10/06/11

METROPOLIZ, LA "CITTA' METICCIA" ALLE PORTE DI ROMA

Un salumificio abbandonato a 15 chilometri da Castel Sant’Angelo è diventato una piccola città multietnica dal nome Metropoliz.
Siamo al 911 di via Prenestina, nel territorio del Municipio VII (Roma), e quello che si vede è un complesso di edifici che fino agli anni Ottanta era un salumificio della Fiorucci e che dopo vent’anni di abbandono è ora abitato. Il 27 marzo 2009, infatti, i Blocchi precari metropolitani (Bpm), un movimento per la lotta alla casa nato a Roma nel 2007, hanno occupato l’area per utilizzarla come complesso abitativo.
All’inizio c’erano solo italiani e qualche profugo, poi nel giro di sei mesi si sono aggiunti i rom che erano stati sgomberati dall’accampamento abusivo di Centocelle. È stato da allora che, un po’ alla volta, Metropoliz ha preso forma fino a meritarsi l’appellativo di “città meticcia”, in quanto oggi vi vivono più di un centinaio di persone tra italiani, sudanesi, eritrei, marocchini, sudamericani e rom.
Non si tratta di una baraccopoli, come si potrebbe pensare di primo acchito: tanto per cominciare, sotto gli scheletri dei magazzini abbandonati, gli occupanti hanno edificato case in mattoni e cartongesso; e inoltre sono gli abitanti stessi a caratterizzare l’insediamento come qualcosa di più di una bidonville.
A partire dall’ingresso, il primo nucleo che s’incontra è quello della comunità Rom. Qui vive Ionut, 27 anni e tre figli a carico. «Sono contento di quello che abbiamo costruito», racconta. «È bello non dover stare più in una baracca. Nel campo di Centocelle non c'era acqua, né luce, né gas.»
Dall’altra parte di Metropoliz, invece, c’è Francesco, nato e cresciuto a Roma. È iscritto in graduatoria per ottenere un alloggio popolare, ma prima di poterne varcare la soglia ha un gran numero di posizioni da scalare e aspetta in coda con 30mila persone. «Mi sono trovato d'improvviso senza lavoro, con moglie e due figli da mantenere», dice. Da quando risiede a Metropoliz non ha mai avuto problemi di convivenza: «Qui siamo una grande famiglia. Al di là della lingua che parliamo e dei piatti che mangiamo, in fondo siamo tutti uguali.»

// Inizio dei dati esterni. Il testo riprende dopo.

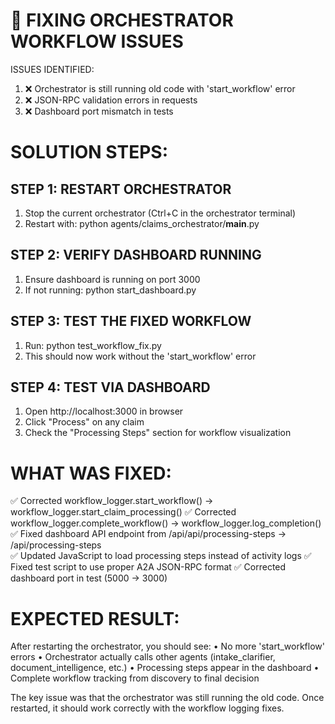🔧 FIXING ORCHESTRATOR WORKFLOW ISSUES
==========================================

ISSUES IDENTIFIED:
1. ❌ Orchestrator is still running old code with 'start_workflow' error
2. ❌ JSON-RPC validation errors in requests  
3. ❌ Dashboard port mismatch in tests

SOLUTION STEPS:
===============

STEP 1: RESTART ORCHESTRATOR
----------------------------
1. Stop the current orchestrator (Ctrl+C in the orchestrator terminal)
2. Restart with: python agents/claims_orchestrator/__main__.py

STEP 2: VERIFY DASHBOARD RUNNING
--------------------------------
1. Ensure dashboard is running on port 3000
2. If not running: python start_dashboard.py

STEP 3: TEST THE FIXED WORKFLOW
-------------------------------
1. Run: python test_workflow_fix.py
2. This should now work without the 'start_workflow' error

STEP 4: TEST VIA DASHBOARD
-------------------------
1. Open http://localhost:3000 in browser
2. Click "Process" on any claim
3. Check the "Processing Steps" section for workflow visualization

WHAT WAS FIXED:
===============
✅ Corrected workflow_logger.start_workflow() → workflow_logger.start_claim_processing()
✅ Corrected workflow_logger.complete_workflow() → workflow_logger.log_completion()
✅ Fixed dashboard API endpoint from /api/api/processing-steps → /api/processing-steps  
✅ Updated JavaScript to load processing steps instead of activity logs
✅ Fixed test script to use proper A2A JSON-RPC format
✅ Corrected dashboard port in test (5000 → 3000)

EXPECTED RESULT:
===============
After restarting the orchestrator, you should see:
• No more 'start_workflow' errors
• Orchestrator actually calls other agents (intake_clarifier, document_intelligence, etc.)
• Processing steps appear in the dashboard
• Complete workflow tracking from discovery to final decision

The key issue was that the orchestrator was still running the old code. Once restarted, it should work correctly with the workflow logging fixes.
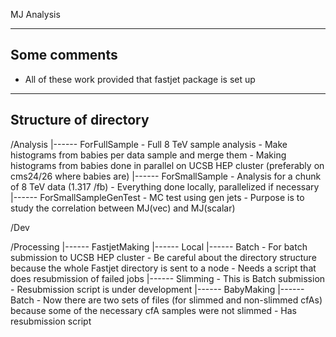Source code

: MJ Analysis


-----------------------------
 Some comments
-----------------------------
* All of these work provided that fastjet package is set up 

-----------------------------
 Structure of directory 
-----------------------------

/Analysis
    |------ ForFullSample
        - Full 8 TeV sample analysis
        - Make histograms from babies per data sample and merge them 
        - Making histograms from babies done in parallel on UCSB HEP cluster
          (preferably on cms24/26 where babies are)
    |------ ForSmallSample
        - Analysis for a chunk of 8 TeV data (1.317 /fb)
        - Everything done locally, parallelized if necessary
    |------ ForSmallSampleGenTest
        - MC test using gen jets 
        - Purpose is to study the correlation between MJ(vec) and MJ(scalar)

/Dev 

/Processing
    |------ FastjetMaking
        |------ Local
        |------ Batch
            - For batch submission to UCSB HEP cluster
            - Be careful about the directory structure because the whole Fastjet
              directory is sent to a node
            - Needs a script that does resubmission of failed jobs
    |------ Slimming
        - This is Batch submission 
        - Resubmission script is under development 
    |------ BabyMaking
        |------ Batch
            - Now there are two sets of files (for slimmed and non-slimmed cfAs) 
              because some of the necessary cfA samples were not slimmed
            - Has resubmission script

Poi abbiamo Mohammad. Giunto dal Sudan, ha ottenuto lo status di rifugiato politico e per sei mesi ha vissuto in un centro d’accoglienza. Quando ha saputo di Metropoliz si è trasferito subito, e con l’aiuto di un ingegnere etiope, pagato 35 euro al giorno, ha tirato su la sua casa. I soldi li ha guadagnati all’Ikea, dove lavora, per quanto il suo stipendio non basti per affittare un appartamento.
L'associazione Popìca Onlus, che dal 2006 fa animazione sociale per i bambini di strada, ha aiutato molte di queste famiglie a trovare i soldi necessari per completare le costruzioni.
Dunque abbiamo visto che ciò che distingue Metropoliz da una baraccopoli, oltre ai suoi edifici, sono anche i suoi abitanti. Ma di riflesso c’è anche l’organizzazione: per avere diritto a vivere nell’insediamento, infatti, occorre rispettare un regolamento comune. Si trova appeso a un muro, poco distante dai bagni. Tutti devono osservarlo, e in esso oltre a pretendere pulizia e ordine si chiede agli abitanti di non abusare di alcol e di rispettare donne e bambini. Chi viola le regole viene allontanato.
«Modelli come Metropoliz permettono di non consumare altro suolo e di autogestire un’area altrimenti dismessa», spiega Roberto Mastrantonio, presidente del Municipio VII. «L’amministrazione comunale dovrebbe avere più coraggio e trasformare le occupazioni in zone di auto recupero legali.»
Difatti al momento Metropoliz non è un’iniziativa legale, ed esiste il rischio di sgombero finché non sarà legittimata. Tuttavia le dichiarazioni del presidente di Municipio VII lasciano ben sperare, e personalmente ci sentiamo di aggiungere in coda alla notizia i nostri auguri per il successo dell’iniziativa.